Fact is that if you follow wherever he leads, you'll never have a healthy relationship - start as you mean to go on, and know how to stand on your own two feet before falling head over heels in love with an unworthy guy.
But not when the one you like is blowing hot and cold with you.
When both of you have secret interactions through eyes or subtle gestures at times and then completely ignore each other at other times, you’re building up a flirty game of mixed signals.
You're waiting for the invitation to join their buddies..never arrives. Telling your mutual friends how much they are into you. So, you allow yourself to like them back, properly. Have you been friend-zoned without it being made explicit? This can act the other way around, but it's super frustrating hearing from your buddies how much the guy/girl you like is RAVING about you, and then when you're together, it just seems a bit..

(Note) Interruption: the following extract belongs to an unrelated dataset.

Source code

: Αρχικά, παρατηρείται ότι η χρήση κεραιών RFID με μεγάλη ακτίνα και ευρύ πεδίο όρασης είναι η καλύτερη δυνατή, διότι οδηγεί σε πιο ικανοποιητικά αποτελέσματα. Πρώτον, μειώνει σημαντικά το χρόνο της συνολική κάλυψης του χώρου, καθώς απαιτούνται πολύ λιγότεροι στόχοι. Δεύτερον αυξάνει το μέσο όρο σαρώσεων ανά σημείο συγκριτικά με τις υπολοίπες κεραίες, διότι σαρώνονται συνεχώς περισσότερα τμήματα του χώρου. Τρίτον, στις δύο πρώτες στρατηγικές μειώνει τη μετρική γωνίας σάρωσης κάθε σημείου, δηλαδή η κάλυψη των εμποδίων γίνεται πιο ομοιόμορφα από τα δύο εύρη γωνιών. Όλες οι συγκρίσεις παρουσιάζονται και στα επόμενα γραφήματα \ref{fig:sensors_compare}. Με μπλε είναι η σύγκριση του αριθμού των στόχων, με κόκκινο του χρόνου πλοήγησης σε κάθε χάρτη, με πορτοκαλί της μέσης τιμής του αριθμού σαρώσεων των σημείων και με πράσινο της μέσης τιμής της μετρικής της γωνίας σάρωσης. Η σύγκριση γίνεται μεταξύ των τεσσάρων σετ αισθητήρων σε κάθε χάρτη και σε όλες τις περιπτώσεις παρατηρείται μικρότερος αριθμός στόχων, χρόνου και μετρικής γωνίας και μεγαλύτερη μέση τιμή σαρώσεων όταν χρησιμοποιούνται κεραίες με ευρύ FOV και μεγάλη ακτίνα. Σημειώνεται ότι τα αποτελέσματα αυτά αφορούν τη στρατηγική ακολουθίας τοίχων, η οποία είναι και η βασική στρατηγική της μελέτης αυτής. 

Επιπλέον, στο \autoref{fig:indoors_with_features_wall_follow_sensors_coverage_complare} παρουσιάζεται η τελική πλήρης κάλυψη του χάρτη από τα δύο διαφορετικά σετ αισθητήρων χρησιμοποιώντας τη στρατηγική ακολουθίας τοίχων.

When you tactfully point out this was not the line they spun you in the first place, they shrug and say they guess they were "repressed". They sound like a great bunch and you can't wait to meet them. You drop hints, you nod along pleasantly when you are told of the weekend's plans. They are the one who is saying how much they REALLY like you. Then they get cold feet, start talking about "not wanting to be tied down", as if you have a degree in BDSM. Last week they were declaring marriage, all you're asking is for them to hold your hand in the park and they're like "WOAH, this is moving too fast! Is this their way of saying they're just not into you? There's a bit of a disconnect between what your mutual friends are telling you and how your new squeeze is acting when it's just the two of you.
Suddenly you're all, like, walking on clouds and swinging around lampposts and feeling good about the world.
He/she does something which totally doesn't correlate to all prior behaviour.